Let's change that one woman at a time. Our bodies aren't depleted of anti depression hormones rather they are depleted of the sex hormones once we are in menopause.

The sex hormones effects every part of our bodies. We have hormone receptor cells everywhere including the brain.

Progesterone for example has been shown to be neuroprotective.

Massive benefits of estradiol, progesterone and testosterone and not just for our reproductive organs but for our entire body
 
I hear all of this, but on the other side of the coin there are people for whom it just simply isn’t suitable. We are all different.

I started BHRT in May 2023 as you know & it was amazing. However after I started with some random bleeding last Aug (17 months in), I was sent for an ultrasound & internal scan. It was found that I had developed severe oestrogen dominance as a direct result of the HRT & I was told to immediately cease all treatment, cold turkey. My uterine lining was thickened to between 9 - 11mm in parts, I had endometrial polyps & a mammogram showed an increase of breast density, but thankfully despite a scare & a recall to the breast cancer clinic, I was given the all clear. I had a hysteroscopy & biopsies, which were thankfully benign.

I was prescribed a huge dose of progesterone to induce massive bleeding, which thankfully cleared out my uterus lining fully. I was in hospital for polyp removal on January 5th. My breast tissue should resolve itself now that my bloods are showing a more regular level of oestrogen (I am peri & not Meno yet, at age 50) & all in all, it was pretty stressful & I felt poked & prodded & violated to within an inch of my life.

My Gynae has said that if in the future I want to try again, we can look at it VERY carefully, but for now I am doing ok. We had a long chat about how my body processes hormones (I have always been hormonally sensitive & knew within 2 days of being pregnant both times that I was pregnant, despite tests not picking up until many days later) & what I can do to help myself.

The biggest takeaway from the Dr was to eat as well as you can afford, in particular animal produce. I immediately came home & cleared the kitchen of everything (passed what I could to a food bank & the rest to family or friends) & i replaced the lot with organic only, from the tea bags to the stock cubes to the olive oil & mayo.

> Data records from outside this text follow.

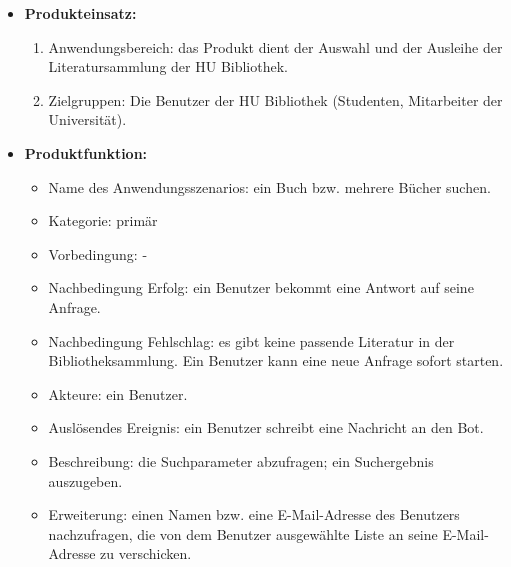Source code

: \documentclass[12pt,a4paper]{scrartcl}
\begin{document}
\begin{itemize}
\item \textbf{Produkteinsatz:}

\begin{enumerate}
	\item Anwendungsbereich: das Produkt dient der Auswahl und der Ausleihe der Literatursammlung der HU Bibliothek.
\item Zielgruppen: Die Benutzer der HU Bibliothek (Studenten, Mitarbeiter der Universität).
\end{enumerate}
 
\item \textbf{Produktfunktion:} 
\begin{itemize}
\item Name des Anwendungsszenarios: ein Buch bzw. mehrere Bücher suchen.
\item Kategorie: primär
\item Vorbedingung: -
\item Nachbedingung Erfolg: ein Benutzer bekommt eine Antwort auf seine Anfrage.
\item Nachbedingung Fehlschlag: es gibt keine passende Literatur in der Bibliotheksammlung. Ein Benutzer kann eine neue Anfrage sofort starten.
\item Akteure: ein Benutzer.
\item Auslösendes Ereignis: ein Benutzer schreibt eine Nachricht an den Bot.
\item Beschreibung: die Suchparameter abzufragen; ein Suchergebnis auszugeben.
\item Erweiterung: einen Namen bzw. eine E-Mail-Adresse des Benutzers nachzufragen, die von dem Benutzer ausgewählte Liste an seine E-Mail-Adresse zu verschicken.
	\end{itemize}
\end{itemize}
\end{document}
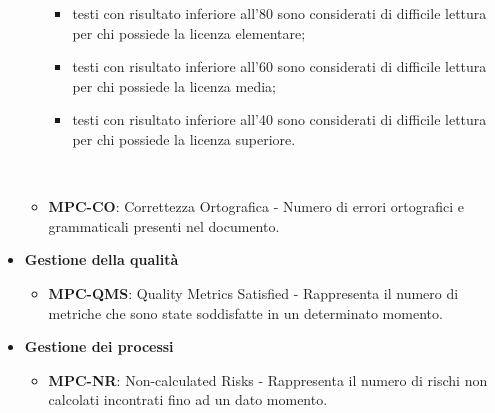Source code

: \begin{itemize}
\begin{itemize}
                \begin{itemize}
                    \item testi con risultato inferiore all'80 sono considerati di difficile lettura per chi possiede la licenza elementare;
                    \item testi con risultato inferiore all'60 sono considerati di difficile lettura per chi possiede la licenza media;
                    \item testi con risultato inferiore all'40 sono considerati di difficile lettura per chi possiede la licenza superiore.
                \end{itemize}\\
            \item \textbf{MPC-CO}: Correttezza Ortografica - Numero di errori ortografici e grammaticali presenti nel documento.\\
        \end{itemize}
    \item \textbf{Gestione della qualità}
        \begin{itemize}
            \item \textbf{MPC-QMS}: Quality Metrics Satisfied - Rappresenta il numero di metriche che sono state soddisfatte in un determinato momento.\\
        \end{itemize}
    \item \textbf{Gestione dei processi}
        \begin{itemize}
            \item \textbf{MPC-NR}: Non-calculated Risks - Rappresenta il numero di rischi non calcolati incontrati fino ad un dato momento.\\
        \end{itemize}
\end{itemize}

I think 95% of what goes into my mouth is organic & whilst I rarely ate UPF’s, I now eat zero. She also advised to stop eating seed oils (they’re inflammatory), regular bread was swapped for fresh sourdough & alcohol is out due to capillary dilation & exasperating hot flushes & sweats ( I did have some organic Prosecco in Oct & over Christmas, plus non organic Champagne on Valentines.

I am now 4.5 months on & I am still feeling great, sleeping better than EVER & not missing the HRT at all. I had a couple of symptoms return over the Christmas holidays whilst staying with the in-laws & not eating organic produce for a week, but about 8 days of being back to organic & they simply disappeared again. The ONLY symptom I still have is dry eyes, for which I have drops. I was physically falling apart prior to HRT & it massively improved my life, but I will take where I am at now very happily. I walk the dog twice a day through the fields (I’m a big believer in in green therapy & live in a beautiful part of the countryside) use the gym 3 times a week for strength training, an hours yoga class on Mondays & though I still have extra peri weight, my overall health has been the priority.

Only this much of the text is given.